Assault on dissent thrives in Sri Lanka: Amnesty International writes to the 23rd session of the UN Human Rights Council (27 May – 14 June 2013)

Amnesty international.jpg logo  Four years have passed since the end of the armed conflict in Sri Lanka, but Sri Lankan authorities continue to deny mounting evidence of crimes under international law committed by its forces during Sri Lanka’s protracted armed conflict. Amnesty International has documented dozens of attempts by Sri Lankan authorities to silence critical voices, particularly those calling for human rights accountability.

During Sri Lanka’s Universal Periodic Reviews in 2008 and 2012, in reporting to the UN Committee against Torture and the UN Working Group on Enforced or Involuntary Disappearances, and in addressing the Human Rights Council (HRC), the Sri Lankan government has claimed to be protecting human rights. Serious human rights violations continue.

Sri Lankan authorities have responded to international and domestic calls for greater human rights accountability by establishing commissions to examine allegations of abuse, but have then largely ignored their recommendations.

The Sri Lankan government says it respects the rights to freedom of expression, assembly and association, even while its security forces and supporters repress critics with impunity. The Government of Sri Lanka continues to employ the Prevention of Terrorism Act (PTA) to detain critics.

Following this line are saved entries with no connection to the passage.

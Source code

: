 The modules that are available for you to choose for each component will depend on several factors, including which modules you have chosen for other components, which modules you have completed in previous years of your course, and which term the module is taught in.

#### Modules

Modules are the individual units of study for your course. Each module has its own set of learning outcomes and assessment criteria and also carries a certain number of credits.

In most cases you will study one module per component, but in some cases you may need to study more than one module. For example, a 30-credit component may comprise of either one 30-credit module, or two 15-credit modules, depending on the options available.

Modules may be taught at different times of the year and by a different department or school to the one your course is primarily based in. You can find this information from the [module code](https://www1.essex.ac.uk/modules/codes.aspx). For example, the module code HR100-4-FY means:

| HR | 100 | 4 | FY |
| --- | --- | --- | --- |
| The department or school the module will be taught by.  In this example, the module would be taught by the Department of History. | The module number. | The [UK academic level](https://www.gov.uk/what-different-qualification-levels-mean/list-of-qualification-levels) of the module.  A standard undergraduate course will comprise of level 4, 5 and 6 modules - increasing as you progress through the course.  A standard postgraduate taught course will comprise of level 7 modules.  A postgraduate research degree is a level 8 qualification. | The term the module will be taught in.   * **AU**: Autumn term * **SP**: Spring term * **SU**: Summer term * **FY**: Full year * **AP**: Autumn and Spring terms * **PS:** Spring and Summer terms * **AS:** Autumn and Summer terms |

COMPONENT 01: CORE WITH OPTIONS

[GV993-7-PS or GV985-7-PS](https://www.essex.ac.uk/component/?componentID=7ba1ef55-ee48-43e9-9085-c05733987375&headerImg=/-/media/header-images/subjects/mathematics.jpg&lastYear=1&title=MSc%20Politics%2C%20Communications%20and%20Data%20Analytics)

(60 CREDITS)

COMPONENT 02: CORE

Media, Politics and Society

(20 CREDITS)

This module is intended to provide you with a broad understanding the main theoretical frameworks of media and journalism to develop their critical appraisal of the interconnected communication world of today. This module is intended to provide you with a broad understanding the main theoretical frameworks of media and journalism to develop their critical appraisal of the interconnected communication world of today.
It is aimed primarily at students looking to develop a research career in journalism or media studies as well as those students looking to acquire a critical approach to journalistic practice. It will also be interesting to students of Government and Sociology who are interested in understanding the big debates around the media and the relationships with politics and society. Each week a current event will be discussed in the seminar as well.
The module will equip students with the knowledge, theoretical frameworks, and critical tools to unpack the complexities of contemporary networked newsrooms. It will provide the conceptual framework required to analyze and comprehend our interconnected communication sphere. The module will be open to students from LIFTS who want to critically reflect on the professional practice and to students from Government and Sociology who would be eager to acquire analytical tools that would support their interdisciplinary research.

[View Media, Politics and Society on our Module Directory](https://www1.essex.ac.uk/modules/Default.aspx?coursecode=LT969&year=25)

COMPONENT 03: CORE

HRC Resolution 19/2 of 2012 called on Sri Lanka to ensure accountability for alleged violations under international law; Resolution 22/1 of 2013 reiterated this call and expressed concern over reports of continuing violations of human rights.

It noted the call of UN High Commissioner for Human Rights for an “independent and credible international investigation into alleged violations of international human rights law and international humanitarian law” in Sri Lanka, and sets the stage to call for such an investigation if the Government of Sri Lanka continues to fail to act.

Amnesty International believes international action to secure accountability in Sri Lanka remains essential given the iron grip the government exerts on its domestic critics.

Amnesty International urges UN member states to support the UN in:

Establishing a credible and independent international investigation into allegations of crimes under international law committed by Sri Lankan government forces and allied armed groups as well as the LTTE. Ongoing international monitoring of the human rights situation in Sri Lanka, including of the effectiveness of any domestic accountability processes;

Amnesty International urges the Government of Sri Lanka to:

Ensure that all suspected perpetrators of crimes under international law are prosecuted in proceedings which comply with international standards for fair trial.